Collected data
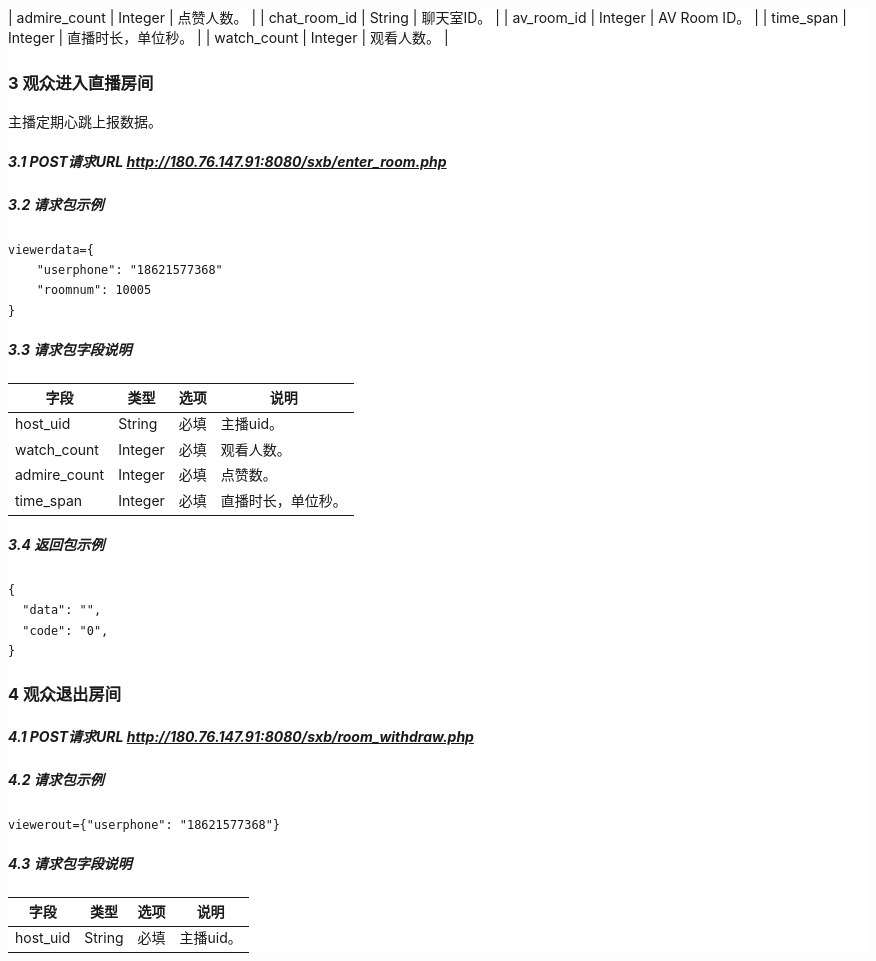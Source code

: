 | admire_count | Integer | 点赞人数。 |
| chat_room_id | String | 聊天室ID。 |
| av_room_id | Integer | AV Room ID。 |
| time_span | Integer | 直播时长，单位秒。 |
| watch_count | Integer | 观看人数。 |

### 3 观众进入直播房间
主播定期心跳上报数据。
##### 3.1 POST请求URL  http://180.76.147.91:8080/sxb/enter_room.php
##### 3.2 请求包示例
```
viewerdata={
    "userphone": "18621577368"
    "roomnum": 10005
}
```
##### 3.3 请求包字段说明
| 字段 | 类型 | 选项 | 说明 |
|---------|---------|---------|---------|
| host_uid | String | 必填 | 主播uid。  |
| watch_count | Integer | 必填 | 观看人数。 |
| admire_count | Integer | 必填 | 点赞数。  |
| time_span | Integer | 必填 | 直播时长，单位秒。  |

##### 3.4 返回包示例
```
{
  "data": "",	
  "code": "0",
}
```

### 4 观众退出房间
##### 4.1 POST请求URL  http://180.76.147.91:8080/sxb/room_withdraw.php
##### 4.2 请求包示例
```
viewerout={"userphone": "18621577368"}
```
##### 4.3 请求包字段说明
| 字段 | 类型 | 选项 | 说明 |
|---------|---------|---------|---------|
| host_uid | String | 必填 | 主播uid。  |
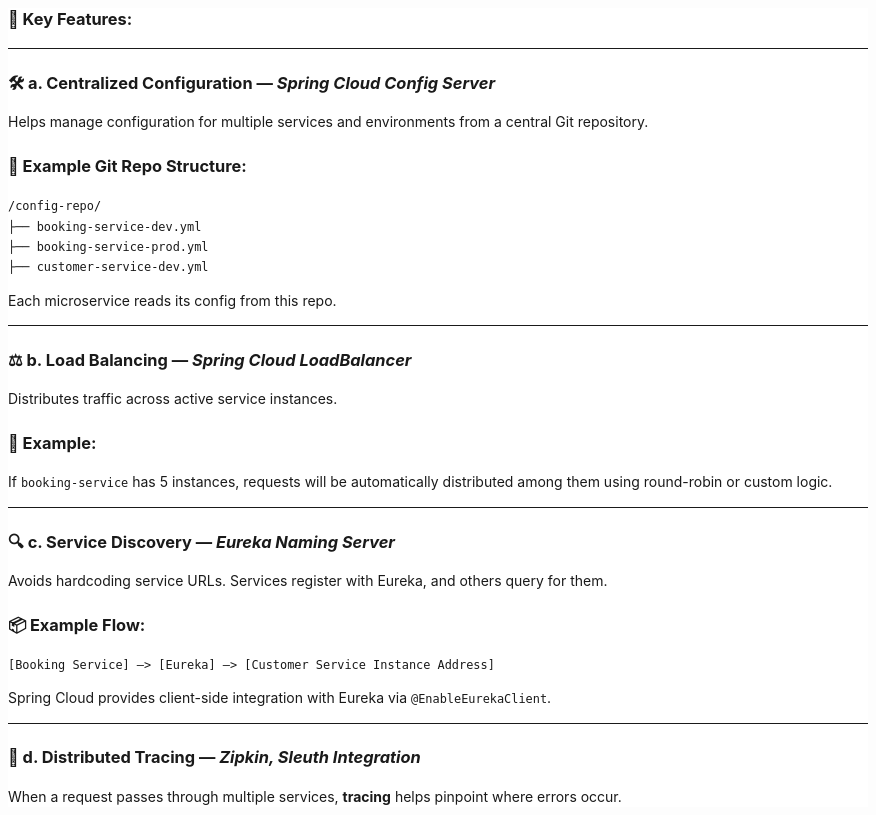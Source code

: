 ### 🔧 Key Features:

---

### 🛠️ a. Centralized Configuration — _Spring Cloud Config Server_

Helps manage configuration for multiple services and environments from a central
Git repository.

### 📁 Example Git Repo Structure:

```
/config-repo/
├── booking-service-dev.yml
├── booking-service-prod.yml
├── customer-service-dev.yml
```

Each microservice reads its config from this repo.

---

### ⚖️ b. Load Balancing — _Spring Cloud LoadBalancer_

Distributes traffic across active service instances.

### 🧪 Example:

If `booking-service` has 5 instances, requests will be automatically distributed
among them using round-robin or custom logic.

---

### 🔍 c. Service Discovery — _Eureka Naming Server_

Avoids hardcoding service URLs. Services register with Eureka, and others query
for them.

### 📦 Example Flow:

```plaintext
[Booking Service] —> [Eureka] —> [Customer Service Instance Address]
```

Spring Cloud provides client-side integration with Eureka via
`@EnableEurekaClient`.

---

### 📡 d. Distributed Tracing — _Zipkin, Sleuth Integration_

When a request passes through multiple services, **tracing** helps pinpoint
where errors occur.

* _Work to complete_: For the records above, count the lines holding the word "from" and give only that number.

* _Answer space_: 2